* [THE TASK]:
Every line below that has the string "ldots" needs to be copied.

* [MATERIAL FOR THIS TASK]:
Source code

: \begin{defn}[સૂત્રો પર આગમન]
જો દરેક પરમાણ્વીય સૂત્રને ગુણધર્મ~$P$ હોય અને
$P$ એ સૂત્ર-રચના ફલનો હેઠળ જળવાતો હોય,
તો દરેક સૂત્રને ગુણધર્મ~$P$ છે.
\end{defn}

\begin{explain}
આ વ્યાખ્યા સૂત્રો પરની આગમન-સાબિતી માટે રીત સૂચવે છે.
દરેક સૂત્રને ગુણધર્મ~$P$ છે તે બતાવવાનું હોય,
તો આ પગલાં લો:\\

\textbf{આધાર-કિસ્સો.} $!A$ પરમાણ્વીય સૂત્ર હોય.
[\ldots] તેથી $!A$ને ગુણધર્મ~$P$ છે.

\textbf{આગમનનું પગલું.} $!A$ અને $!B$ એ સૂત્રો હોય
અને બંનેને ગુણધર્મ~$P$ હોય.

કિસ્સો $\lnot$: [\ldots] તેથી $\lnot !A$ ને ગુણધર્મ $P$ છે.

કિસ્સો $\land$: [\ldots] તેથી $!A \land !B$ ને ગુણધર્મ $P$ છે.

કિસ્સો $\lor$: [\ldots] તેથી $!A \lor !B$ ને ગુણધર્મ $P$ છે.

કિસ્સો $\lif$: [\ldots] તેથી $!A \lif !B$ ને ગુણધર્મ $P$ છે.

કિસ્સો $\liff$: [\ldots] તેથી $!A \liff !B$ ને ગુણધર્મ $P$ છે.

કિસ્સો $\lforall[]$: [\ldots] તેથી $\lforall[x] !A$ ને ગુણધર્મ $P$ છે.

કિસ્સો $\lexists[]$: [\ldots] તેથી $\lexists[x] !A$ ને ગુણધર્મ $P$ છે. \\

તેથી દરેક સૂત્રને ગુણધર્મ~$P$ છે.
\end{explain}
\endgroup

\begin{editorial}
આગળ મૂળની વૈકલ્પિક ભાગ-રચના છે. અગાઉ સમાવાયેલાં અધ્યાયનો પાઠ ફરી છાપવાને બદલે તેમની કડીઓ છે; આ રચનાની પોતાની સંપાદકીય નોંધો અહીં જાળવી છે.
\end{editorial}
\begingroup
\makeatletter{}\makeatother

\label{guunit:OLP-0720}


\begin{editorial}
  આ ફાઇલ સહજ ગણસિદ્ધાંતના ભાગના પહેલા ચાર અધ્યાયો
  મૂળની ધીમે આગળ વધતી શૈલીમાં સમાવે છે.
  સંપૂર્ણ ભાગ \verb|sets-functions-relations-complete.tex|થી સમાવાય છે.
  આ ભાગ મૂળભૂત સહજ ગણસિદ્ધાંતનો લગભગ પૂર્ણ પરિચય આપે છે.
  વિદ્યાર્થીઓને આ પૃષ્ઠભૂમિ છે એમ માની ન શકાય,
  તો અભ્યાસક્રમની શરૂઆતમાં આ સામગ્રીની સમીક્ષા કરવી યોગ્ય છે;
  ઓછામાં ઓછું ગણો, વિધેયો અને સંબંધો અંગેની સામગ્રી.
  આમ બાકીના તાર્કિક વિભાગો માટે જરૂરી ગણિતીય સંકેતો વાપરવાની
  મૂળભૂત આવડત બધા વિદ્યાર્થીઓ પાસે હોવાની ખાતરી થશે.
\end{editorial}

* [ANSWER TO THE PROBLEM]:
[\ldots] તેથી $!A$ને ગુણધર્મ~$P$ છે.
કિસ્સો $\lnot$: [\ldots] તેથી $\lnot !A$ ને ગુણધર્મ $P$ છે.
કિસ્સો $\land$: [\ldots] તેથી $!A \land !B$ ને ગુણધર્મ $P$ છે.
કિસ્સો $\lor$: [\ldots] તેથી $!A \lor !B$ ને ગુણધર્મ $P$ છે.
કિસ્સો $\lif$: [\ldots] તેથી $!A \lif !B$ ને ગુણધર્મ $P$ છે.
કિસ્સો $\liff$: [\ldots] તેથી $!A \liff !B$ ને ગુણધર્મ $P$ છે.
કિસ્સો $\lforall[]$: [\ldots] તેથી $\lforall[x] !A$ ને ગુણધર્મ $P$ છે.
કિસ્સો $\lexists[]$: [\ldots] તેથી $\lexists[x] !A$ ને ગુણધર્મ $P$ છે. \\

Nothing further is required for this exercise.